CCA is pleased to present the first iteration of The Company of Others, an open research project undertaken with artists David Beattie and Alan Phelan and the Centre for Experimental Archaeology and Material Culture (CEAMC) in University College Dublin (UCD).
The Company of Others is a project that concerns relationships between colonialism, capitalism, and material culture. It takes its starting point from Derry’s history – of the plantation of the city and surrounding area by the commercial guilds of London – but from there speaks outwardly to other contexts and time-frames. The project is especially interested in the material practices of the livery companies that formed the foundations of British colonialism in Derry.
The 12 guilds that were given control over Derry and the regions adjacent were the Mercers, Grocers, Drapers, Fishmongers, Goldsmiths, Skinners, Merchant Tailors, Haberdashers, Salters, Ironmongers, Vintners, and Clothworkers. The smaller guilds that joined them included the Cordwainers, Dyers, Scriveners, Upholders, Wax Chandlers, Tallow Chandlers, Broderers, Founders, Pewterers, and Fletchers. The names of these skills and trades evoke a set of practices, materials and processes that the artists have been invited to research in this public event.
For The Company of Others Beattie has worked with the UCD School of Experimental Archaeology to explore the process of tablet weaving as a means to discuss technological change and a current shift towards an automated, machine focused society. Using the Guilds of Derry and the Weavers in particular as a starting point, Beattie’s research is drawing parallels between the effect of the Jacquard loom on the textile industry and current implications of artificial intelligence on future human labour. In 1801 Joseph Marie Jacquard invented a power loom that could base its weave upon a pattern automatically read from punched wooden cards. This system became the basis for many automated and computational machines in the late 19th and early 20th centuries, leading to the creation of IBM and the first computers of the mid 20th century.
In the current digital computing age, image recognition and deep learning is perhaps of greatest significance. Machines are being taught to see, think behave as humans do, recognising images, objects, and emotions according to their databases. The goal is to achieve a trans-human state that can replicate or even improve on human behaviour, evolving to co-exist in virtual, mixed and augmented worlds.
Beattie will present the results of this research on the walls outside CCA alongside a demonstration of tablet weaving by UCD researcher Bridgit Lee on 28September from 2:30–4:30pm All welcome, human and machine.
Alan Phelan references Roger Casement and the coffee bean variety he acquired in Congo, called Liberica, now held in the collection of the National Botanic Gardens, Dublin. Liberica is also the name of a café chain in Indonesia where the bean replaced the diseased local arabica. Phelan hand draws the company logo to re-brand and up-cycle used paper coffee cups. The project develops in this new iteration by combining other unrelated cultural references to explore a different kind of operational sequence common to anthropological discourse.
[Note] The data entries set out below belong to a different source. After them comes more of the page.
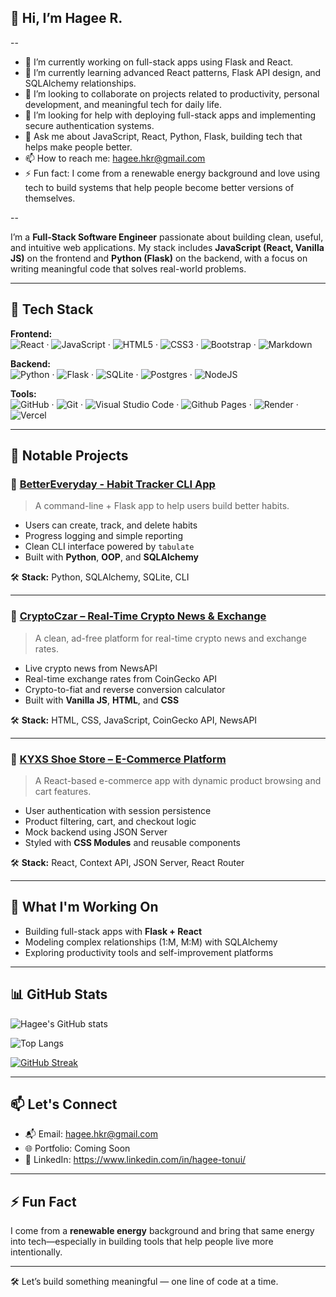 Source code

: ## 👋 Hi, I’m Hagee R.

--

- 🔭 I’m currently working on full-stack apps using Flask and React.
- 🌱 I’m currently learning advanced React patterns, Flask API design, and SQLAlchemy relationships.
- 👯 I’m looking to collaborate on projects related to productivity, personal development, and meaningful tech for daily life.
- 🤔 I’m looking for help with deploying full-stack apps and implementing secure authentication systems.
- 💬 Ask me about JavaScript, React, Python, Flask, building tech that helps make people better.
- 📫 How to reach me: hagee.hkr@gmail.com
- ⚡ Fun fact: I come from a renewable energy background and love using tech to build systems that help people become better versions of themselves.

--

I’m a **Full-Stack Software Engineer** passionate about building clean, useful, and intuitive web applications. My stack includes **JavaScript (React, Vanilla JS)** on the frontend and **Python (Flask)** on the backend, with a focus on writing meaningful code that solves real-world problems.

---

## 🔧 Tech Stack

**Frontend:**  
![React](https://img.shields.io/badge/react-%2320232a.svg?style=for-the-badge&logo=react&logoColor=%2361DAFB) · ![JavaScript](https://img.shields.io/badge/javascript-%23323330.svg?style=for-the-badge&logo=javascript&logoColor=%23F7DF1E) · ![HTML5](https://img.shields.io/badge/html5-%23E34F26.svg?style=for-the-badge&logo=html5&logoColor=white) · ![CSS3](https://img.shields.io/badge/css3-%231572B6.svg?style=for-the-badge&logo=css3&logoColor=white) · ![Bootstrap](https://img.shields.io/badge/bootstrap-%238511FA.svg?style=for-the-badge&logo=bootstrap&logoColor=white) · ![Markdown](https://img.shields.io/badge/markdown-%23000000.svg?style=for-the-badge&logo=markdown&logoColor=white)

**Backend:**  
![Python](https://img.shields.io/badge/python-3670A0?style=for-the-badge&logo=python&logoColor=ffdd54) · ![Flask](https://img.shields.io/badge/flask-%23000.svg?style=for-the-badge&logo=flask&logoColor=white) · ![SQLite](https://img.shields.io/badge/sqlite-%2307405e.svg?style=for-the-badge&logo=sqlite&logoColor=white) · ![Postgres](https://img.shields.io/badge/postgres-%23316192.svg?style=for-the-badge&logo=postgresql&logoColor=white) · ![NodeJS](https://img.shields.io/badge/node.js-6DA55F?style=for-the-badge&logo=node.js&logoColor=white) 

**Tools:**  
![GitHub](https://img.shields.io/badge/github-%23121011.svg?style=for-the-badge&logo=github&logoColor=white) · ![Git](https://img.shields.io/badge/git-%23F05033.svg?style=for-the-badge&logo=git&logoColor=white) · ![Visual Studio Code](https://img.shields.io/badge/Visual%20Studio%20Code-0078d7.svg?style=for-the-badge&logo=visual-studio-code&logoColor=white) · ![Github Pages](https://img.shields.io/badge/github%20pages-121013?style=for-the-badge&logo=github&logoColor=white) · ![Render](https://img.shields.io/badge/Render-%46E3B7.svg?style=for-the-badge&logo=render&logoColor=white) · ![Vercel](https://img.shields.io/badge/vercel-%23000000.svg?style=for-the-badge&logo=vercel&logoColor=white) 

---

## 💼 Notable Projects

### 🧘 [BetterEveryday - Habit Tracker CLI App](https://github.com/vasileiosInnovs/habit_tracker)

> A command-line + Flask app to help users build better habits.

- Users can create, track, and delete habits
- Progress logging and simple reporting
- Clean CLI interface powered by `tabulate`
- Built with **Python**, **OOP**, and **SQLAlchemy**

🛠 **Stack:** Python, SQLAlchemy, SQLite, CLI

---

### 📰 [CryptoCzar – Real-Time Crypto News & Exchange](https://github.com/vasileiosInnovs/cryptoczar-project-.git)

> A clean, ad-free platform for real-time crypto news and exchange rates.

- Live crypto news from NewsAPI
- Real-time exchange rates from CoinGecko API
- Crypto-to-fiat and reverse conversion calculator
- Built with **Vanilla JS**, **HTML**, and **CSS**

🛠 **Stack:** HTML, CSS, JavaScript, CoinGecko API, NewsAPI

---

### 👟 [KYXS Shoe Store – E-Commerce Platform](https://github.com/your-username/kxys-shoe-store.git)

> A React-based e-commerce app with dynamic product browsing and cart features.

- User authentication with session persistence
- Product filtering, cart, and checkout logic
- Mock backend using JSON Server
- Styled with **CSS Modules** and reusable components

🛠 **Stack:** React, Context API, JSON Server, React Router

---

## 🚀 What I'm Working On

- Building full-stack apps with **Flask + React**
- Modeling complex relationships (1:M, M:M) with SQLAlchemy
- Exploring productivity tools and self-improvement platforms

---
## 📊 GitHub Stats

![Hagee's GitHub stats](https://github-readme-stats.vercel.app/api?username=vasileiosInnovs&show_icons=true&theme=radical)

![Top Langs](https://github-readme-stats.vercel.app/api/top-langs/?username=vasileiosInnovs&layout=compact&theme=radical)

[![GitHub Streak](https://streak-stats.demolab.com/?user=vasileiosInnovs&theme=radical)](https://git.io/streak-stats)

---

## 📫 Let's Connect

- 📬 Email: hagee.hkr@gmail.com
- 🌐 Portfolio: Coming Soon
- 💼 LinkedIn: https://www.linkedin.com/in/hagee-tonui/

---

## ⚡ Fun Fact

I come from a **renewable energy** background and bring that same energy into tech—especially in building tools that help people live more intentionally.

---

🛠️ Let’s build something meaningful — one line of code at a time.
Related to histories of the Guilds and the Company of Grocers, Phelan’s research initiates a discussion about the interconnections of global capitalism, disposable consumerism, branding, cultural appropriation, empire, nationalism and freedom.
Working with the potter Brian Magee to create branded Liberica ‘kulhar’, Phelan will stage a demonstration of “off the hump” wheel-throwing of these disposable clay cups from 2-4pm. Specially imported Liberica coffee will be served and hand-drawn up-cycled cups will be available for sale or exchange.
Company of Others takes place as part of the Walled City – 400 Years programme of events, funded by Derry City and Strabane District Council.